* Your instructions
All lines below containing the string "structured" are to be copied.

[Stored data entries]
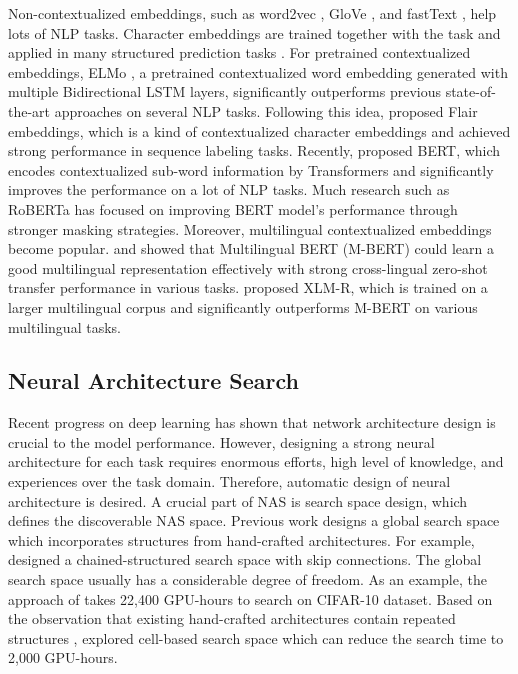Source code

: \documentclass{article} \usepackage{iclr2021_conference,times}
\begin{document}
Non-contextualized embeddings, such as word2vec \citep{mikolov2013distributed}, GloVe \citep{pennington2014glove}, and fastText \citep{bojanowski2017enriching}, help lots of NLP tasks. 
Character embeddings \citep{santos2014learning} are trained together with the task and applied in many structured prediction tasks \citep{ma-hovy-2016-end,lample-etal-2016-neural,dozat-manning-2018-simpler}. 
For pretrained contextualized embeddings, ELMo \citep{peters-etal-2018-deep}, a pretrained contextualized word embedding generated with multiple Bidirectional LSTM layers, significantly outperforms previous state-of-the-art approaches on several NLP tasks. 
Following this idea, \citet{akbik-etal-2018-contextual} proposed Flair embeddings, which is a kind of contextualized character embeddings and achieved strong performance in sequence labeling tasks. 
Recently, \citet{devlin-etal-2019-bert} proposed BERT, which encodes contextualized sub-word information by Transformers and significantly improves the performance on a lot of NLP tasks. 
Much research such as RoBERTa \citep{liu2019roberta} has focused on improving BERT model's performance through stronger masking strategies. Moreover, multilingual contextualized embeddings become popular. \citet{pires-etal-2019-multilingual} and \citet{wu-dredze-2019-beto} showed that Multilingual BERT (M-BERT) could learn a good multilingual representation effectively with strong cross-lingual zero-shot transfer performance in various tasks. \citet{conneau-etal-2020-unsupervised} proposed XLM-R, which is trained on a larger multilingual corpus and significantly outperforms M-BERT on various multilingual tasks.

\subsection{Neural Architecture Search}
Recent progress on deep learning has shown that network architecture design is crucial to the model performance. 
However, designing a strong neural architecture for each task requires enormous efforts, high level of knowledge, and experiences over the task domain. 
Therefore, automatic design of neural architecture is desired. 
A crucial part of NAS is search space design, which defines the discoverable NAS space. 
Previous work \citep{baker2016designing,zoph2016neural,xie2017genetic} designs a global search space \citep{elsken2019neural} which incorporates structures from hand-crafted architectures. For example, \citet{zoph2016neural} designed a chained-structured search space with skip connections. 
The global search space usually has a considerable degree of freedom. As an example, the approach of \citet{zoph2016neural} takes 22,400 GPU-hours to search on CIFAR-10 dataset. Based on the observation that existing hand-crafted architectures contain repeated structures \citep{szegedy2016rethinking,he2016deep,huang2017densely}, \citet{zoph2018learning} explored cell-based search space which can reduce the search time to 2,000 GPU-hours. 
\end{document}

* Answer section
Character embeddings \citep{santos2014learning} are trained together with the task and applied in many structured prediction tasks \citep{ma-hovy-2016-end,lample-etal-2016-neural,dozat-manning-2018-simpler}. 
Previous work \citep{baker2016designing,zoph2016neural,xie2017genetic} designs a global search space \citep{elsken2019neural} which incorporates structures from hand-crafted architectures. For example, \citet{zoph2016neural} designed a chained-structured search space with skip connections. 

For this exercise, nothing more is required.